NEW YORK, USA: With new technologies coming into the hard disk drive space, the current perpendicular magnetic recording technology (PMR) will make way for heat-assisted magnetic recording (HAMR) technology, believes hard disk manufacturer Seagate.
Seagate SVP Mark Re told ConceivablyTech (blog) that Seagate believes that there will be just a few more PMR product generations and a new technology will be necessary within three to five as PMR may reach its end just north of 1 Tb/inch2.
Next-Gen HDD Tech To Enable 200-300 TB Storage Space
1 Tb/inch2 capacity seems to be within reach very soon. Seagate’s highest density drive (a 750 GB Momentus notebook drive) is currently at 541 Gb/inch2. Moreover, only recently did Samsung announce a drive that exceeds a density of over 700 Gb/inch2.

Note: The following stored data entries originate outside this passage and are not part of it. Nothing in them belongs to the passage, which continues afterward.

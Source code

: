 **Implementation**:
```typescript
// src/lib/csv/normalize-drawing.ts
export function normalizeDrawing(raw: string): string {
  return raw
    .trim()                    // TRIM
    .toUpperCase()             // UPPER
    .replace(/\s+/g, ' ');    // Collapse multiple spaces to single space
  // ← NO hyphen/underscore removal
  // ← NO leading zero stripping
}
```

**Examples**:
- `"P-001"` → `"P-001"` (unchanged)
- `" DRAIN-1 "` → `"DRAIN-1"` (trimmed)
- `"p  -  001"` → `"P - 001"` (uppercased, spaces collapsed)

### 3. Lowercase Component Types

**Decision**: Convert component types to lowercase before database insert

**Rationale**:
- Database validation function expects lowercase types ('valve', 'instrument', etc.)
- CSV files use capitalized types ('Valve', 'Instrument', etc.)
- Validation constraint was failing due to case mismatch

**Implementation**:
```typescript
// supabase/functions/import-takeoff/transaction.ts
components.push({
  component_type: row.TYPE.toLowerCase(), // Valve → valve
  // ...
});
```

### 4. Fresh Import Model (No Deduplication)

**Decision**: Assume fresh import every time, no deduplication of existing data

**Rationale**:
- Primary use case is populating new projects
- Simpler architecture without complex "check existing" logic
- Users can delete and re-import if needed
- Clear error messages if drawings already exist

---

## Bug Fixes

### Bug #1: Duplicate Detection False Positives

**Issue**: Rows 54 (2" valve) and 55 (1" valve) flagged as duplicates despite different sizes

"At that time, the industry will have a choice to embrace patterned media or heat-assisted magnetic recording (HAMR) to increase the storage density of hard drives."
While PMR may hit just about an aereal storage of 1 Tb/inch2, heat assisted technology will enable 50 Tb/inch2 of storage space, the blog adds.
Thus, Seagate favours heat assisted recording, a association that dates back 1998 when Seagate acquired Quinta, patterned media and believes that HAMR will push HDD storage densities into the double digits of terabits.
"While no one can predict the actual capacity of the general hard drive at that time, it seems to be safe to assume that we will be seeing hundreds of terabytes of space on single 3.5” drives," he added.